● PROBLEM STATEMENT
Give the data back exactly. Leave out any images.

(Data records)
+===+

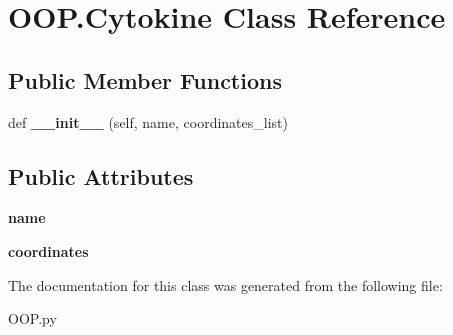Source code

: \hypertarget{class_o_o_p_1_1_cytokine}{}\section{O\+O\+P.\+Cytokine Class Reference}
\label{class_o_o_p_1_1_cytokine}
\subsection*{Public Member Functions}
\begin{DoxyCompactItemize}
\item 
\mbox{\label{class_o_o_p_1_1_cytokine_ac53d9c48326010876cfdd9bce36ada17}} 
def {\bfseries \+\_\+\+\_\+init\+\_\+\+\_\+} (self, name, coordinates\+\_\+list)
\end{DoxyCompactItemize}
\subsection*{Public Attributes}
\begin{DoxyCompactItemize}
\item 
\mbox{\label{class_o_o_p_1_1_cytokine_af2fe54ba5c82aa5f78350862c074de96}} 
{\bfseries name}
\item 
\mbox{\label{class_o_o_p_1_1_cytokine_ae556f06a8a499b990f0e4f49bd80f09a}} 
{\bfseries coordinates}
\end{DoxyCompactItemize}


The documentation for this class was generated from the following file\+:\begin{DoxyCompactItemize}
\item 
O\+O\+P.\+py\end{DoxyCompactItemize}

+===+

● OUTPUT FOR THIS TASK
Source code

: \hypertarget{class_o_o_p_1_1_cytokine}{}\section{O\+O\+P.\+Cytokine Class Reference}
\label{class_o_o_p_1_1_cytokine}
\subsection*{Public Member Functions}
\begin{DoxyCompactItemize}
\item 
\mbox{\label{class_o_o_p_1_1_cytokine_ac53d9c48326010876cfdd9bce36ada17}} 
def {\bfseries \+\_\+\+\_\+init\+\_\+\+\_\+} (self, name, coordinates\+\_\+list)
\end{DoxyCompactItemize}
\subsection*{Public Attributes}
\begin{DoxyCompactItemize}
\item 
\mbox{\label{class_o_o_p_1_1_cytokine_af2fe54ba5c82aa5f78350862c074de96}} 
{\bfseries name}
\item 
\mbox{\label{class_o_o_p_1_1_cytokine_ae556f06a8a499b990f0e4f49bd80f09a}} 
{\bfseries coordinates}
\end{DoxyCompactItemize}


The documentation for this class was generated from the following file\+:\begin{DoxyCompactItemize}
\item 
O\+O\+P.\+py\end{DoxyCompactItemize}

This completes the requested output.